*What is needed:* Lines from the beginning of the entries up to and including the one with "For example, imagine" must be duplicated word for word; leave out all others.

____ Material to process

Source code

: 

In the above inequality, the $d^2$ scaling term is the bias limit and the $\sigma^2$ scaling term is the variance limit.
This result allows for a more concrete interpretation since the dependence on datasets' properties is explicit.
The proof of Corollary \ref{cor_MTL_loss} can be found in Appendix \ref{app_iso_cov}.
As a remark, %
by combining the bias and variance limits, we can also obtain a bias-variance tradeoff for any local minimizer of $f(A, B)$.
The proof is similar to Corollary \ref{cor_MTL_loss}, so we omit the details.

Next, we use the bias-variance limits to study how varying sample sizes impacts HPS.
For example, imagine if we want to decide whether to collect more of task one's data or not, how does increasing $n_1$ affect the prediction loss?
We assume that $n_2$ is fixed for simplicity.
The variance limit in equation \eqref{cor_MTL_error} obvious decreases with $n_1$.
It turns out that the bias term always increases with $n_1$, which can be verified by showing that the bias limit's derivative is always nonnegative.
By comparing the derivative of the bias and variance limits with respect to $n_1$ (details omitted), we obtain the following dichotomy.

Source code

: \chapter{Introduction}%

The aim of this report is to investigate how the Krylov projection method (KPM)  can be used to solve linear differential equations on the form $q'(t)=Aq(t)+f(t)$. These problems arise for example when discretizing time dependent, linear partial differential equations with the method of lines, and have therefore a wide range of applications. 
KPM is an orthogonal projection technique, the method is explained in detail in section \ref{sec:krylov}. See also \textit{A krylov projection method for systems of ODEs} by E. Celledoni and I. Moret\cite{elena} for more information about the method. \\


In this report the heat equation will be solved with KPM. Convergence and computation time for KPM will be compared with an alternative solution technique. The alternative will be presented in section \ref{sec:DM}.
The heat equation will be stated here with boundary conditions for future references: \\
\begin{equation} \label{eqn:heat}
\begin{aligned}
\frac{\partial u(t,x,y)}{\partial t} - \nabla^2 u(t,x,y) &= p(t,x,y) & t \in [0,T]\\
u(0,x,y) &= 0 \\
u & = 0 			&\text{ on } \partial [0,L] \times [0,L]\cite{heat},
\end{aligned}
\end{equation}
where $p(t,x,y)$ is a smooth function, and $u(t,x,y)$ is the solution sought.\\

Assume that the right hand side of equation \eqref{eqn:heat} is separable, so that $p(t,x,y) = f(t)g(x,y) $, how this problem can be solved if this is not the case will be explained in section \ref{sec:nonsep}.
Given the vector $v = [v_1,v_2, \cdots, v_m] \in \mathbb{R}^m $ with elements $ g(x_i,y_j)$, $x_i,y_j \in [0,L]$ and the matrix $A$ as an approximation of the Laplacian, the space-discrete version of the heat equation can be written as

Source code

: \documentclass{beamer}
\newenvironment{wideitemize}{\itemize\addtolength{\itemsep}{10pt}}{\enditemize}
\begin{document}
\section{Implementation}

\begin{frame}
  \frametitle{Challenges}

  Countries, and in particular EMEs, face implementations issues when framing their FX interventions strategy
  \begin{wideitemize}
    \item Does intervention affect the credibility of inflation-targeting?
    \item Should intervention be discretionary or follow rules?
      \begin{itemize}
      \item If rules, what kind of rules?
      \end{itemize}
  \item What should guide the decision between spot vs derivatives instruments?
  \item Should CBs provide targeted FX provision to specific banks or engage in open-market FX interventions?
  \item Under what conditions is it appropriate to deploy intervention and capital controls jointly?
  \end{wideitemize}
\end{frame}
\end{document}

________

*Task answer:*
Source code

: 

In the above inequality, the $d^2$ scaling term is the bias limit and the $\sigma^2$ scaling term is the variance limit.
This result allows for a more concrete interpretation since the dependence on datasets' properties is explicit.
The proof of Corollary \ref{cor_MTL_loss} can be found in Appendix \ref{app_iso_cov}.
As a remark, %
by combining the bias and variance limits, we can also obtain a bias-variance tradeoff for any local minimizer of $f(A, B)$.
The proof is similar to Corollary \ref{cor_MTL_loss}, so we omit the details.

Next, we use the bias-variance limits to study how varying sample sizes impacts HPS.
For example, imagine if we want to decide whether to collect more of task one's data or not, how does increasing $n_1$ affect the prediction loss?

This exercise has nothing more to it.